L’assessorato comunale al Welfare e alla Sicurezza non la considera una soluzione definitiva, ma un passo che potrebbe almeno portare benefici escludendo altre infezioni e contaminazioni. Il progetto è partito in forma sperimentale l’anno scorso con una quarantina di persone, la cui salute è migliorata. La seconda fase prevede di fornire 300 pipe per fumare per un costo di 3500 euro. Alla base ci sono esperienze di altre città oltre a studi epidemiologici. A Bologna la zona in cui c’è spaccio e consumo è quella che sta dietro la stazione Centrale, nel quartiere della Bolognina dove sono state molte le segnalazioni di problemi di ordine pubblico legati a questo.
Che cosa è il crack e quanto è diffuso
Il crack si ricava dalla cocaina: è meno costosa, ma più pericolosa. Non si sniffa, si fuma. Dalla polvere della cocaina si parte per i cristalli di crack. Porta una sensazione di euforia immediata per pochi minuti e poi immediato abbattimento. Crea dipendenza velocemente.

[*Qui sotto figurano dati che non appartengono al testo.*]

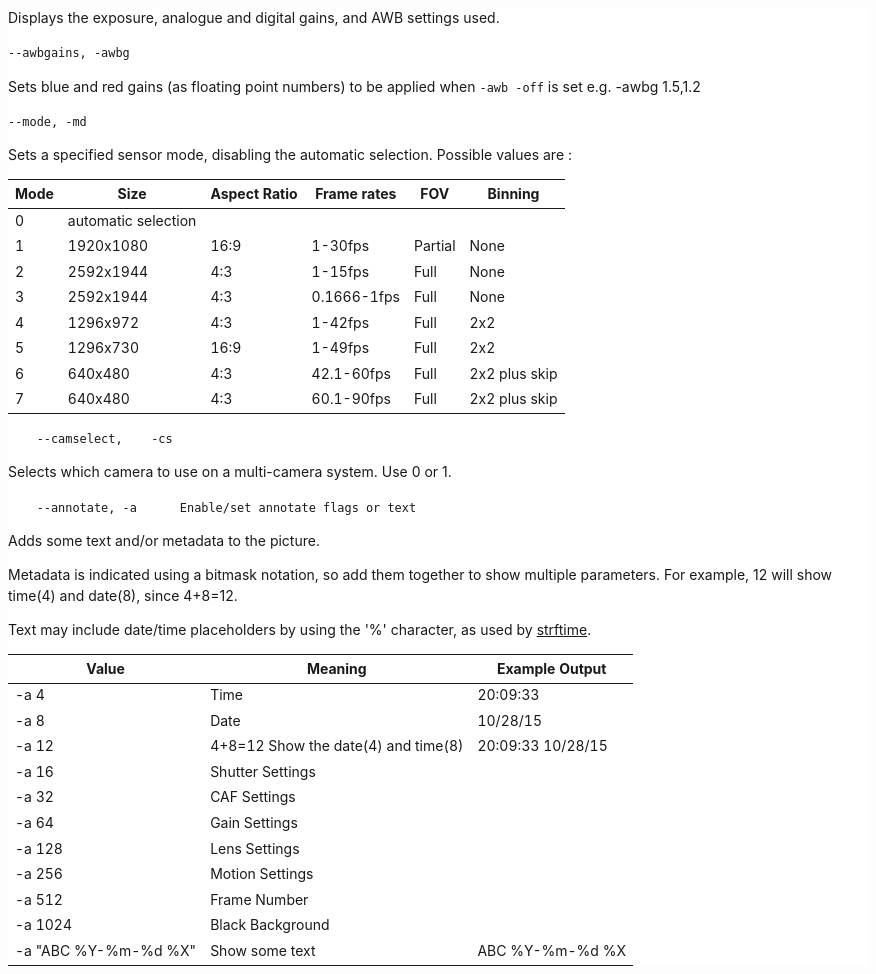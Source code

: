 Displays the exposure, analogue and digital gains, and AWB settings used.

```
--awbgains,	-awbg
```

Sets blue and red gains (as floating point numbers) to be applied when `-awb -off` is set e.g. -awbg 1.5,1.2

```
--mode,	-md
```

Sets a specified sensor mode, disabling the automatic selection. Possible values are :

|Mode| Size | Aspect Ratio |Frame rates | FOV | Binning |
|----|------|--------------|------------|-----|---------|
|0| automatic selection |||||
|1|1920x1080|16:9| 1-30fps|Partial|None|
|2|2592x1944|4:3|1-15fps|Full|None|
|3|2592x1944|4:3|0.1666-1fps|Full|None|
|4|1296x972|4:3|1-42fps|Full|2x2|
|5|1296x730|16:9|1-49fps|Full|2x2|
|6|640x480|4:3|42.1-60fps|Full|2x2 plus skip|
|7|640x480|4:3|60.1-90fps|Full|2x2 plus skip|

```
	--camselect,	-cs
```
Selects which camera to use on a multi-camera system. Use 0 or 1.


```
	--annotate,	-a		Enable/set annotate flags or text
```
Adds some text and/or metadata to the picture.

Metadata is indicated using a bitmask notation, so add them together to show multiple parameters. For example, 12 will show time(4) and date(8), since 4+8=12.

Text may include date/time placeholders by using the '%' character, as used by <a title="strftime man page" href="http://man7.org/linux/man-pages/man3/strftime.3.html">strftime</a>.

|Value| Meaning | Example Output |
|-----|---------|----------------|
|-a 4|Time|20:09:33|
|-a 8|Date|10/28/15|
|-a 12|4+8=12 Show the date(4) and time(8)|20:09:33 10/28/15|
|-a 16|Shutter Settings||
|-a 32|CAF Settings||
|-a 64|Gain Settings||
|-a 128|Lens Settings||
|-a 256|Motion Settings||
|-a 512|Frame Number||
|-a 1024|Black Background||
|-a "ABC %Y-%m-%d %X"|Show some text|ABC %Y-%m-%d %X|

Nella Relazione annuale del Parlamento sul fenomeno delle tossicodipendenze in Italia pubblicato nel 2025, su dati 2024, si registra che la cocaina «è una delle sostanze con l’impatto socio-sanitario maggiore»: la cocaina è responsabile del 30% dei ricoveri ospedalieri legati a droghe e tra gli utenti in carico dei SerD il 23% fa uso di cocaina come sostanza primaria e il 3,3% di crack.
Nei primi sei mesi del 2025 il Serdp di Bologna, il servizio per le dipendenze patologiche, ha preso in carico 518 persone per consumo di crack, di cui 134 non erano mai state seguite prima. Per l’80% si tratta di uomini con un’età media di 40 anni. Nel 2024 le persone in carico per crack erano state 456, nel 2023 erano 353. Questi numeri non comprendono quanti non si rivolgono ai servizi contro le dipendenze e l’idea di fornire le pipe è proprio per arrivare a contattare più persone anche attraverso associazioni locali. come Asp. Fuori Binario in via de’ Carracci, che sarà punto di distribuzione.
La posizione dell’Associazione Coscioni
A proposito della distribuzione di centinaia di pipette per l’uso di crack nella città di Bologna, l’Associazione Luca Coscioni si congratula con l’assessora Madrid e l’amministrazione per «aver finalmente dimostrato cosa significhi applicare, cioè rispettare, quanto di livello essenziale di assistenza c’è nelle politiche di riduzione del danno. Politiche che pure riconosciute da 8 anni come Lea rarissimamente vengono messe in atto nella loro complessità, va dato quindi atto a Bologna di aver predisposto una serie di servizi alle persone che fanno uso di sostanze illecite per aiutarle nelle difficoltà reali e potenziali che tale uso può comportare. Non si tratta quindi di condonare o istigare l’uso si tratta di affrontare laicamente una realtà facendo tesoro di quando da decenni viene chiamato riduzione del danno e che l’Italia continua non solo a non applicare ma anche a disconoscere in sede di Nazioni unite. Auspichiamo che quanto prima anche altre città facciano sì che Bologna non sia l’eccezione ma la conferma di una regola».